**INSTRUCTIONS TO FOLLOW:**
Only the text of the records belongs in the answer; the pictures must be dropped.

####

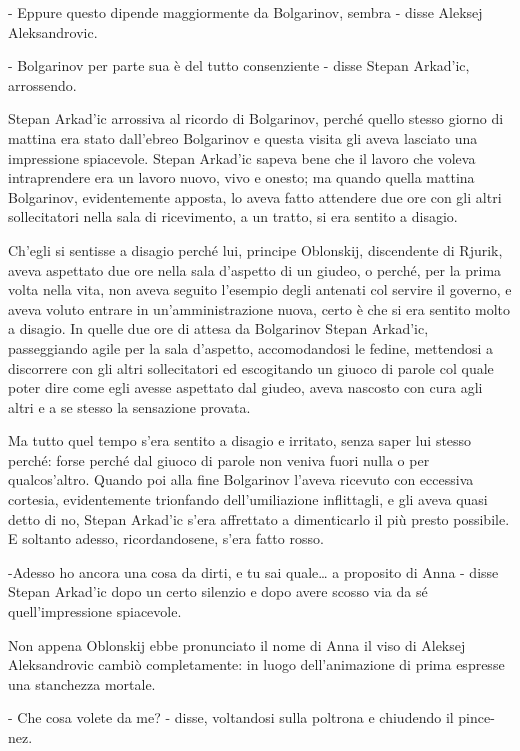 - Eppure questo dipende maggiormente da Bolgarinov, sembra - disse Aleksej Aleksandrovic. 

- Bolgarinov per parte sua è del tutto consenziente - disse Stepan Arkad'ic, arrossendo. 

Stepan Arkad'ic arrossiva al ricordo di Bolgarinov, perché quello stesso giorno di mattina era stato dall'ebreo Bolgarinov e questa visita gli aveva lasciato una impressione spiacevole. Stepan Arkad'ic sapeva bene che il lavoro che voleva intraprendere era un lavoro nuovo, vivo e onesto; ma quando quella mattina Bolgarinov, evidentemente apposta, lo aveva fatto attendere due ore con gli altri sollecitatori nella sala di ricevimento, a un tratto, si era sentito a disagio. 

Ch'egli si sentisse a disagio perché lui, principe Oblonskij, discendente di Rjurik, aveva aspettato due ore nella sala d'aspetto di un giudeo, o perché, per la prima volta nella vita, non aveva seguito l'esempio degli antenati col servire il governo, e aveva voluto entrare in un'amministrazione nuova, certo è che si era sentito molto a disagio. In quelle due ore di attesa da Bolgarinov Stepan Arkad'ic, passeggiando agile per la sala d'aspetto, accomodandosi le fedine, mettendosi a discorrere con gli altri sollecitatori ed escogitando un giuoco di parole col quale poter dire come egli avesse aspettato dal giudeo, aveva nascosto con cura agli altri e a se stesso la sensazione provata. 

Ma tutto quel tempo s'era sentito a disagio e irritato, senza saper lui stesso perché: forse perché dal giuoco di parole non veniva fuori nulla o per qualcos'altro. Quando poi alla fine Bolgarinov l'aveva ricevuto con eccessiva cortesia, evidentemente trionfando dell'umiliazione inflittagli, e gli aveva quasi detto di no, Stepan Arkad'ic s'era affrettato a dimenticarlo il più presto possibile. E soltanto adesso, ricordandosene, s'era fatto rosso. 

-Adesso ho ancora una cosa da dirti, e tu sai quale\ldots{} a proposito di Anna - disse Stepan Arkad'ic dopo un certo silenzio e dopo avere scosso via da sé quell'impressione spiacevole. 

Non appena Oblonskij ebbe pronunciato il nome di Anna il viso di Aleksej Aleksandrovic cambiò completamente: in luogo dell'animazione di prima espresse una stanchezza mortale. 

- Che cosa volete da me? - disse, voltandosi sulla poltrona e chiudendo il pince-nez. 

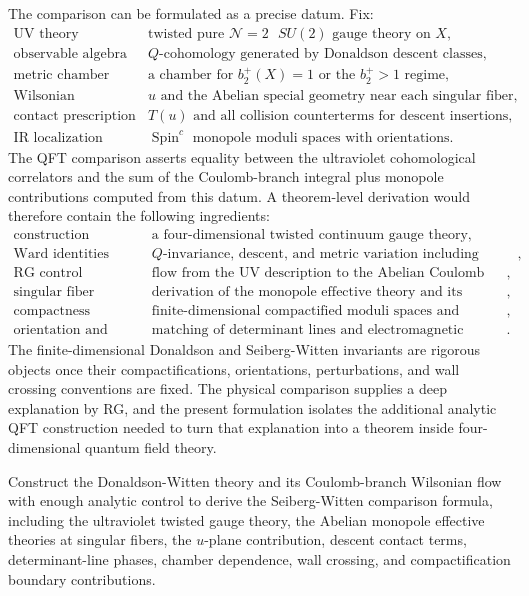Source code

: The comparison can be formulated as a precise datum.  Fix:
\[
\begin{array}{ll}
  \text{UV theory} &
  \text{twisted pure }\mathcal N=2\text{ }SU(2)\text{ gauge theory on }X,\\[1mm]
  \text{observable algebra} &
  Q\text{-cohomology generated by Donaldson descent classes},\\[1mm]
  \text{metric chamber} &
  \text{a chamber for }b_2^+(X)=1\text{ or the }b_2^+>1\text{ regime},\\[1mm]
  \text{Wilsonian coordinate} &
  u\text{ and the Abelian special geometry near each singular fiber},\\[1mm]
  \text{contact prescription} &
  T(u)\text{ and all collision counterterms for descent insertions},\\[1mm]
  \text{IR localization} &
  \operatorname{Spin}^c\text{ monopole moduli spaces with orientations}.
\end{array}
\]
The QFT comparison asserts equality between the ultraviolet cohomological
correlators and the sum of the Coulomb-branch integral plus monopole
contributions computed from this datum.  A theorem-level derivation would
therefore contain the following ingredients:
\[
\begin{array}{ll}
  \text{construction} &
  \text{a four-dimensional twisted continuum gauge theory},\\[1mm]
  \text{Ward identities} &
  Q\text{-invariance, descent, and metric variation including contacts},\\[1mm]
  \text{RG control} &
  \text{flow from the UV description to the Abelian Coulomb chart},\\[1mm]
  \text{singular fiber analysis} &
  \text{derivation of the monopole effective theory and its measure},\\[1mm]
  \text{compactness} &
  \text{finite-dimensional compactified moduli spaces and boundary terms},\\[1mm]
  \text{orientation and phases} &
  \text{matching of determinant lines and electromagnetic duality phases}.
\end{array}
\]
The finite-dimensional Donaldson and Seiberg-Witten invariants are rigorous
objects once their compactifications, orientations, perturbations, and wall
crossing conventions are fixed.  The physical comparison supplies a deep
explanation by RG, and the present formulation isolates the additional
analytic QFT construction needed to turn that explanation into a theorem
inside four-dimensional quantum field theory.

\begin{openproblem}
\label{op:donaldson-seiberg-witten-qft-comparison}
Construct the Donaldson-Witten theory and its Coulomb-branch Wilsonian flow
with enough analytic control to derive the Seiberg-Witten comparison formula,
including the ultraviolet twisted gauge theory, the Abelian monopole
effective theories at singular fibers, the \(u\)-plane contribution, descent
contact terms, determinant-line phases, chamber dependence, wall crossing,
and compactification boundary contributions.
\end{openproblem}
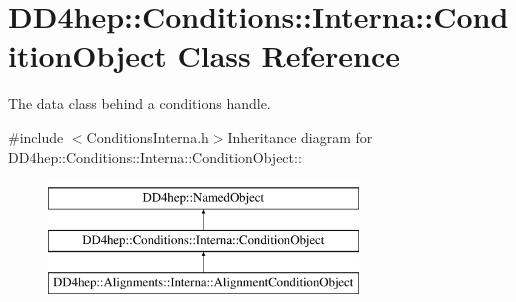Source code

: \hypertarget{class_d_d4hep_1_1_conditions_1_1_interna_1_1_condition_object}{
\section{DD4hep::Conditions::Interna::ConditionObject Class Reference}
\label{class_d_d4hep_1_1_conditions_1_1_interna_1_1_condition_object}
}


The data class behind a conditions handle.  


{\ttfamily \#include $<$ConditionsInterna.h$>$}Inheritance diagram for DD4hep::Conditions::Interna::ConditionObject::\begin{figure}[H]
\begin{center}
\leavevmode
\includegraphics[height=3cm]{class_d_d4hep_1_1_conditions_1_1_interna_1_1_condition_object}
\end{center}
\end{figure}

####

**SOLUTION:**
 - Eppure questo dipende maggiormente da Bolgarinov, sembra - disse Aleksej Aleksandrovic. 

- Bolgarinov per parte sua è del tutto consenziente - disse Stepan Arkad'ic, arrossendo. 

Stepan Arkad'ic arrossiva al ricordo di Bolgarinov, perché quello stesso giorno di mattina era stato dall'ebreo Bolgarinov e questa visita gli aveva lasciato una impressione spiacevole. Stepan Arkad'ic sapeva bene che il lavoro che voleva intraprendere era un lavoro nuovo, vivo e onesto; ma quando quella mattina Bolgarinov, evidentemente apposta, lo aveva fatto attendere due ore con gli altri sollecitatori nella sala di ricevimento, a un tratto, si era sentito a disagio. 

Ch'egli si sentisse a disagio perché lui, principe Oblonskij, discendente di Rjurik, aveva aspettato due ore nella sala d'aspetto di un giudeo, o perché, per la prima volta nella vita, non aveva seguito l'esempio degli antenati col servire il governo, e aveva voluto entrare in un'amministrazione nuova, certo è che si era sentito molto a disagio. In quelle due ore di attesa da Bolgarinov Stepan Arkad'ic, passeggiando agile per la sala d'aspetto, accomodandosi le fedine, mettendosi a discorrere con gli altri sollecitatori ed escogitando un giuoco di parole col quale poter dire come egli avesse aspettato dal giudeo, aveva nascosto con cura agli altri e a se stesso la sensazione provata. 

Ma tutto quel tempo s'era sentito a disagio e irritato, senza saper lui stesso perché: forse perché dal giuoco di parole non veniva fuori nulla o per qualcos'altro. Quando poi alla fine Bolgarinov l'aveva ricevuto con eccessiva cortesia, evidentemente trionfando dell'umiliazione inflittagli, e gli aveva quasi detto di no, Stepan Arkad'ic s'era affrettato a dimenticarlo il più presto possibile. E soltanto adesso, ricordandosene, s'era fatto rosso. 

-Adesso ho ancora una cosa da dirti, e tu sai quale\ldots{} a proposito di Anna - disse Stepan Arkad'ic dopo un certo silenzio e dopo avere scosso via da sé quell'impressione spiacevole. 

Non appena Oblonskij ebbe pronunciato il nome di Anna il viso di Aleksej Aleksandrovic cambiò completamente: in luogo dell'animazione di prima espresse una stanchezza mortale. 

- Che cosa volete da me? - disse, voltandosi sulla poltrona e chiudendo il pince-nez. 

Source code

: The comparison can be formulated as a precise datum.  Fix:
\[
\begin{array}{ll}
  \text{UV theory} &
  \text{twisted pure }\mathcal N=2\text{ }SU(2)\text{ gauge theory on }X,\\[1mm]
  \text{observable algebra} &
  Q\text{-cohomology generated by Donaldson descent classes},\\[1mm]
  \text{metric chamber} &
  \text{a chamber for }b_2^+(X)=1\text{ or the }b_2^+>1\text{ regime},\\[1mm]
  \text{Wilsonian coordinate} &
  u\text{ and the Abelian special geometry near each singular fiber},\\[1mm]
  \text{contact prescription} &
  T(u)\text{ and all collision counterterms for descent insertions},\\[1mm]
  \text{IR localization} &
  \operatorname{Spin}^c\text{ monopole moduli spaces with orientations}.
\end{array}
\]
The QFT comparison asserts equality between the ultraviolet cohomological
correlators and the sum of the Coulomb-branch integral plus monopole
contributions computed from this datum.  A theorem-level derivation would
therefore contain the following ingredients:
\[
\begin{array}{ll}
  \text{construction} &
  \text{a four-dimensional twisted continuum gauge theory},\\[1mm]
  \text{Ward identities} &
  Q\text{-invariance, descent, and metric variation including contacts},\\[1mm]
  \text{RG control} &
  \text{flow from the UV description to the Abelian Coulomb chart},\\[1mm]
  \text{singular fiber analysis} &
  \text{derivation of the monopole effective theory and its measure},\\[1mm]
  \text{compactness} &
  \text{finite-dimensional compactified moduli spaces and boundary terms},\\[1mm]
  \text{orientation and phases} &
  \text{matching of determinant lines and electromagnetic duality phases}.
\end{array}
\]
The finite-dimensional Donaldson and Seiberg-Witten invariants are rigorous
objects once their compactifications, orientations, perturbations, and wall
crossing conventions are fixed.  The physical comparison supplies a deep
explanation by RG, and the present formulation isolates the additional
analytic QFT construction needed to turn that explanation into a theorem
inside four-dimensional quantum field theory.

\begin{openproblem}
\label{op:donaldson-seiberg-witten-qft-comparison}
Construct the Donaldson-Witten theory and its Coulomb-branch Wilsonian flow
with enough analytic control to derive the Seiberg-Witten comparison formula,
including the ultraviolet twisted gauge theory, the Abelian monopole
effective theories at singular fibers, the \(u\)-plane contribution, descent
contact terms, determinant-line phases, chamber dependence, wall crossing,
and compactification boundary contributions.
\end{openproblem}
Source code

: \hypertarget{class_d_d4hep_1_1_conditions_1_1_interna_1_1_condition_object}{
\section{DD4hep::Conditions::Interna::ConditionObject Class Reference}
\label{class_d_d4hep_1_1_conditions_1_1_interna_1_1_condition_object}
}


The data class behind a conditions handle.  


{\ttfamily \#include $<$ConditionsInterna.h$>$}Inheritance diagram for DD4hep::Conditions::Interna::ConditionObject::\begin{figure}[H]
\begin{center}
\leavevmode
\includegraphics[height=3cm]{class_d_d4hep_1_1_conditions_1_1_interna_1_1_condition_object}
\end{center}
\end{figure}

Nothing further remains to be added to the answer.